What's Missing (TODO)

  • Saving/Loading: The tape and annotation arenas are purely in-memory and are lost when the program closes.
  • Expanded Instruction Set: The JIT only knows a handful of primitives (SWAP, MULT, ADD, FETCH, STORE, DEC, RET_IF_ZERO, PRINT). It has no support for floating point or more complex branches.
  • The FFI Bridge: The system needs a macro (like Onat's CCALL) to align the RSP stack to 16 bytes and map the 2-register data stack/globals into the Windows C-ABI (RCX, RDX, R8, R9) to call WinAPI safely from the JIT.
  • Implicit Definition Boundaries (Magenta Pipe): Definitions should not need explicit begin/end. A definition token should implicitly cause the JIT to emit a RET to close the prior block, and an xchg rax, rdx to rotate the stack for the new block.
  • x68 Instruction Padding: The JIT currently emits variable-length instructions (emit8). It needs to pad every logical block/instruction to exact 32-bit multiples using ignored prefixes or NOPs to perfectly align with the visual token grid.
  • O(1) Dictionary & Visual Linking: The current dictionary is a simple string-matched array rebuilt on compile. It needs to transition to a true "visual linker" where visual tokens store the absolute source memory indices, resolving locations instantly at edit-time.
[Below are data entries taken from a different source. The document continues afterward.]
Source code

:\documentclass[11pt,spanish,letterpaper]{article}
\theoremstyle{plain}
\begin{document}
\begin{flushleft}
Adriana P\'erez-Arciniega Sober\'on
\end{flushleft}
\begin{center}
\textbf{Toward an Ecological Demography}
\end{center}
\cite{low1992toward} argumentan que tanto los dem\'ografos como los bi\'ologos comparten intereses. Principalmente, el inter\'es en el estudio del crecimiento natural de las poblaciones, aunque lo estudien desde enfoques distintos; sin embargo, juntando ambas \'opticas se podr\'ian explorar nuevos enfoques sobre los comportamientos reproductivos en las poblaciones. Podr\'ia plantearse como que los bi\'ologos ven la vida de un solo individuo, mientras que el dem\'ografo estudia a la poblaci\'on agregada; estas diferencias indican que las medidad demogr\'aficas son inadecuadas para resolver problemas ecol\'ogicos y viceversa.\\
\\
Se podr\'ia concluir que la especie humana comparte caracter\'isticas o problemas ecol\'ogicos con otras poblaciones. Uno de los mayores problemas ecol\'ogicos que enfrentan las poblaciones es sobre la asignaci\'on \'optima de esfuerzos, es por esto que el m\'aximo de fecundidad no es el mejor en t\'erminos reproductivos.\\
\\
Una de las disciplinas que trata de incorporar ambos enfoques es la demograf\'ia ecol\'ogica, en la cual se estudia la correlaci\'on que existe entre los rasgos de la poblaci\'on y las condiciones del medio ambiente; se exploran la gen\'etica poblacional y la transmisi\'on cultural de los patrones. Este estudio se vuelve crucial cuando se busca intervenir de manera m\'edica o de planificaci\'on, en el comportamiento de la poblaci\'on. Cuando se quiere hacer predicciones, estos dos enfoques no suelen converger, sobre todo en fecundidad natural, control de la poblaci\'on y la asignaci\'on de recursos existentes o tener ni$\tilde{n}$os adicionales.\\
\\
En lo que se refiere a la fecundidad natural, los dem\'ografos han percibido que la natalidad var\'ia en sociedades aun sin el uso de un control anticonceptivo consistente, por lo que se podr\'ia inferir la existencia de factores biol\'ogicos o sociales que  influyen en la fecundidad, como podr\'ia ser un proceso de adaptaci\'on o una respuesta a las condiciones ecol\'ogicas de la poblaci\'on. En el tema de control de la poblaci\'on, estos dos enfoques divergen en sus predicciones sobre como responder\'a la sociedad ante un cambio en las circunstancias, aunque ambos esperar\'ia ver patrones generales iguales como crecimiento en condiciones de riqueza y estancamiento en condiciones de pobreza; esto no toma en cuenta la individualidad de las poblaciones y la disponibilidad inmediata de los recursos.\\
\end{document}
  • Annotation Editing: Typing into an annotation just appends characters. A proper text-editing cursor within the token is needed.

References Utilized

  • Heavily Utilized:
    • Onat's Talks: The core architecture (2-register stack, global memory tape, JIT philosophy) is a direct implementation of the concepts from his VAMP/KYRA presentations.
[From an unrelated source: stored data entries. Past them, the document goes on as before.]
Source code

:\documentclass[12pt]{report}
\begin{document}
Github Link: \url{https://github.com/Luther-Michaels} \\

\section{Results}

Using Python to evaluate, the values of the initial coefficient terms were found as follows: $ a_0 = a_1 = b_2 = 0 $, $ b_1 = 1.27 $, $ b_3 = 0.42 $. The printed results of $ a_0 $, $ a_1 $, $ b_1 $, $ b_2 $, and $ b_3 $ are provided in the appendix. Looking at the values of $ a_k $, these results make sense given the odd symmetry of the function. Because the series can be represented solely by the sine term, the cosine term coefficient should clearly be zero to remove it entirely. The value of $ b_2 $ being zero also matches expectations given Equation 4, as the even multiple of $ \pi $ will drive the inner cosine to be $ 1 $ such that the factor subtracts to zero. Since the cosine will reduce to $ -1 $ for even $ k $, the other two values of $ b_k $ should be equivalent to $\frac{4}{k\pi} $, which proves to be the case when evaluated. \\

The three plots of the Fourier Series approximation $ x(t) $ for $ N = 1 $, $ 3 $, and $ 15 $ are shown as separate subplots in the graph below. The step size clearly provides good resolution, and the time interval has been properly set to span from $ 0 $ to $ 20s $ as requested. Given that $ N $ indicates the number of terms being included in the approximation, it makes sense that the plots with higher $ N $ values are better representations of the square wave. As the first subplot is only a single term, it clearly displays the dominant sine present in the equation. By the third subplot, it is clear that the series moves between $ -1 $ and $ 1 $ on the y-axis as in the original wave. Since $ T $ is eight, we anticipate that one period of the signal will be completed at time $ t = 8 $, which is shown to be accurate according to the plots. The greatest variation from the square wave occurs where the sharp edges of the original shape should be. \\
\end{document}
    • Lottes' Twitter Notes: The 2-character mapped dictionary, ret-if-signed (RET_IF_ZERO), and annotation layer concepts were taken directly from his tweets.
    • User's duffle.h & fortish-study: The C coding conventions (X-Macros, FArena, byte-width types, ms_ prefixes) were adopted from these sources.
  • Lightly Utilized:
    • Lottes' Blog: Provided the high-level "sourceless" philosophy and inspiration.
    • Grok Searches: Served to validate our understanding and provide parallels (like Wasm's linear memory), but did not provide direct implementation details.